• _Aim of the task_
Give each record below again, without a single difference.

[Stored dataset items]
****

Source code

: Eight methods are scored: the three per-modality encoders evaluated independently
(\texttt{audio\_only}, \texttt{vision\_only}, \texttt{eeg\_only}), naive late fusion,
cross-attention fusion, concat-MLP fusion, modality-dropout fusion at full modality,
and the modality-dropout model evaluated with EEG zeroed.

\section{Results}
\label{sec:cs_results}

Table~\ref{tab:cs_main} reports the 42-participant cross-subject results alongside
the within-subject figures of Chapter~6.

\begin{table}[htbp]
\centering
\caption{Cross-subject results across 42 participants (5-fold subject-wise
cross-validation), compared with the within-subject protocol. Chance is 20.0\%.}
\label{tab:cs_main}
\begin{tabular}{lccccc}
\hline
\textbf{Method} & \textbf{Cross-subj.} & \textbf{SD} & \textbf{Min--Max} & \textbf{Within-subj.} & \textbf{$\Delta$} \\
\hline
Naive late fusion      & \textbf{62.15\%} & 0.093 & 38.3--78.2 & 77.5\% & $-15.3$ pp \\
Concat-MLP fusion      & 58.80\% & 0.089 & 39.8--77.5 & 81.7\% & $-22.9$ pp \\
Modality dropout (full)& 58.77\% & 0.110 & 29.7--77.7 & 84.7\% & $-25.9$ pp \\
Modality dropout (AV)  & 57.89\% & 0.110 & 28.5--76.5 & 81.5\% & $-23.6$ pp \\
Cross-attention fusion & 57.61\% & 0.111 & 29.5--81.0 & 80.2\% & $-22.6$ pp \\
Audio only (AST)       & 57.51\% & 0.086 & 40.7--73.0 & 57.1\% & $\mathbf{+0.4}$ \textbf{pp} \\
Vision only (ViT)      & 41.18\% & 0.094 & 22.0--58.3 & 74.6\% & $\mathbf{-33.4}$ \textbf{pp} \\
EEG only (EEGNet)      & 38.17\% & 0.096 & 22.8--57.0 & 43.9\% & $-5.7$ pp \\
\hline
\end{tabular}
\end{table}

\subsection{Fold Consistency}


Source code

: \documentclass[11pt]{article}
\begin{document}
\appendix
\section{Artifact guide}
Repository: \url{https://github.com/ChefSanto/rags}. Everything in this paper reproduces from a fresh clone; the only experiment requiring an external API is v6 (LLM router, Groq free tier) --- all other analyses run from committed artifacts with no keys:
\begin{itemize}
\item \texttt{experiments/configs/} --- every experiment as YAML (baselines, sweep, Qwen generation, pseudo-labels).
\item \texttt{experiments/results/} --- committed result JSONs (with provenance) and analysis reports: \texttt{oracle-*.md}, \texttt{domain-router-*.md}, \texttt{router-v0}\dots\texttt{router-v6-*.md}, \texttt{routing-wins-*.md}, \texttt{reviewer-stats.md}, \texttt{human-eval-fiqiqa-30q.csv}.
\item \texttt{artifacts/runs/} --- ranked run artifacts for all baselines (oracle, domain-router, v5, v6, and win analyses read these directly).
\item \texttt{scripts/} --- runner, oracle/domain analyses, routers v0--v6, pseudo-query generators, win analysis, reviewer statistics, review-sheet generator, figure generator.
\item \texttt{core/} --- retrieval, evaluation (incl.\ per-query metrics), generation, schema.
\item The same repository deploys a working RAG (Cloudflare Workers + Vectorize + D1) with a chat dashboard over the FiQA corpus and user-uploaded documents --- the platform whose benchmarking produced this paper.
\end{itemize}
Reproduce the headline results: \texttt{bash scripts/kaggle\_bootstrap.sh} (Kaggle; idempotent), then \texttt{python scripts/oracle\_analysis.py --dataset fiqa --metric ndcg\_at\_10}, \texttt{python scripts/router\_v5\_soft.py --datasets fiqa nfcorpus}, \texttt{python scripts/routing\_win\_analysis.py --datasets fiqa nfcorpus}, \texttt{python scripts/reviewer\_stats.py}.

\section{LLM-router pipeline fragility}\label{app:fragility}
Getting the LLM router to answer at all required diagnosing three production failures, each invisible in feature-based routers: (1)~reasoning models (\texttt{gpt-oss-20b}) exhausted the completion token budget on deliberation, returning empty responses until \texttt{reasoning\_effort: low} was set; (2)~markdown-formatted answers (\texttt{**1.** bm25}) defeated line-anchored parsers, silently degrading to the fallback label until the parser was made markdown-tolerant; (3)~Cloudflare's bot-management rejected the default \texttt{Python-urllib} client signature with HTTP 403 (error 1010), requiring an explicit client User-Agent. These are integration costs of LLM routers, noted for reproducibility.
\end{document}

****

• _Result below_
Source code

: Eight methods are scored: the three per-modality encoders evaluated independently
(\texttt{audio\_only}, \texttt{vision\_only}, \texttt{eeg\_only}), naive late fusion,
cross-attention fusion, concat-MLP fusion, modality-dropout fusion at full modality,
and the modality-dropout model evaluated with EEG zeroed.

\section{Results}
\label{sec:cs_results}

Table~\ref{tab:cs_main} reports the 42-participant cross-subject results alongside
the within-subject figures of Chapter~6.

\begin{table}[htbp]
\centering
\caption{Cross-subject results across 42 participants (5-fold subject-wise
cross-validation), compared with the within-subject protocol. Chance is 20.0\%.}
\label{tab:cs_main}
\begin{tabular}{lccccc}
\hline
\textbf{Method} & \textbf{Cross-subj.} & \textbf{SD} & \textbf{Min--Max} & \textbf{Within-subj.} & \textbf{$\Delta$} \\
\hline
Naive late fusion      & \textbf{62.15\%} & 0.093 & 38.3--78.2 & 77.5\% & $-15.3$ pp \\
Concat-MLP fusion      & 58.80\% & 0.089 & 39.8--77.5 & 81.7\% & $-22.9$ pp \\
Modality dropout (full)& 58.77\% & 0.110 & 29.7--77.7 & 84.7\% & $-25.9$ pp \\
Modality dropout (AV)  & 57.89\% & 0.110 & 28.5--76.5 & 81.5\% & $-23.6$ pp \\
Cross-attention fusion & 57.61\% & 0.111 & 29.5--81.0 & 80.2\% & $-22.6$ pp \\
Audio only (AST)       & 57.51\% & 0.086 & 40.7--73.0 & 57.1\% & $\mathbf{+0.4}$ \textbf{pp} \\
Vision only (ViT)      & 41.18\% & 0.094 & 22.0--58.3 & 74.6\% & $\mathbf{-33.4}$ \textbf{pp} \\
EEG only (EEGNet)      & 38.17\% & 0.096 & 22.8--57.0 & 43.9\% & $-5.7$ pp \\
\hline
\end{tabular}
\end{table}

\subsection{Fold Consistency}


Source code

: \documentclass[11pt]{article}
\begin{document}
\appendix
\section{Artifact guide}
Repository: \url{https://github.com/ChefSanto/rags}. Everything in this paper reproduces from a fresh clone; the only experiment requiring an external API is v6 (LLM router, Groq free tier) --- all other analyses run from committed artifacts with no keys:
\begin{itemize}
\item \texttt{experiments/configs/} --- every experiment as YAML (baselines, sweep, Qwen generation, pseudo-labels).
\item \texttt{experiments/results/} --- committed result JSONs (with provenance) and analysis reports: \texttt{oracle-*.md}, \texttt{domain-router-*.md}, \texttt{router-v0}\dots\texttt{router-v6-*.md}, \texttt{routing-wins-*.md}, \texttt{reviewer-stats.md}, \texttt{human-eval-fiqiqa-30q.csv}.
\item \texttt{artifacts/runs/} --- ranked run artifacts for all baselines (oracle, domain-router, v5, v6, and win analyses read these directly).
\item \texttt{scripts/} --- runner, oracle/domain analyses, routers v0--v6, pseudo-query generators, win analysis, reviewer statistics, review-sheet generator, figure generator.
\item \texttt{core/} --- retrieval, evaluation (incl.\ per-query metrics), generation, schema.
\item The same repository deploys a working RAG (Cloudflare Workers + Vectorize + D1) with a chat dashboard over the FiQA corpus and user-uploaded documents --- the platform whose benchmarking produced this paper.
\end{itemize}
Reproduce the headline results: \texttt{bash scripts/kaggle\_bootstrap.sh} (Kaggle; idempotent), then \texttt{python scripts/oracle\_analysis.py --dataset fiqa --metric ndcg\_at\_10}, \texttt{python scripts/router\_v5\_soft.py --datasets fiqa nfcorpus}, \texttt{python scripts/routing\_win\_analysis.py --datasets fiqa nfcorpus}, \texttt{python scripts/reviewer\_stats.py}.

\section{LLM-router pipeline fragility}\label{app:fragility}
Getting the LLM router to answer at all required diagnosing three production failures, each invisible in feature-based routers: (1)~reasoning models (\texttt{gpt-oss-20b}) exhausted the completion token budget on deliberation, returning empty responses until \texttt{reasoning\_effort: low} was set; (2)~markdown-formatted answers (\texttt{**1.** bm25}) defeated line-anchored parsers, silently degrading to the fallback label until the parser was made markdown-tolerant; (3)~Cloudflare's bot-management rejected the default \texttt{Python-urllib} client signature with HTTP 403 (error 1010), requiring an explicit client User-Agent. These are integration costs of LLM routers, noted for reproducibility.
\end{document}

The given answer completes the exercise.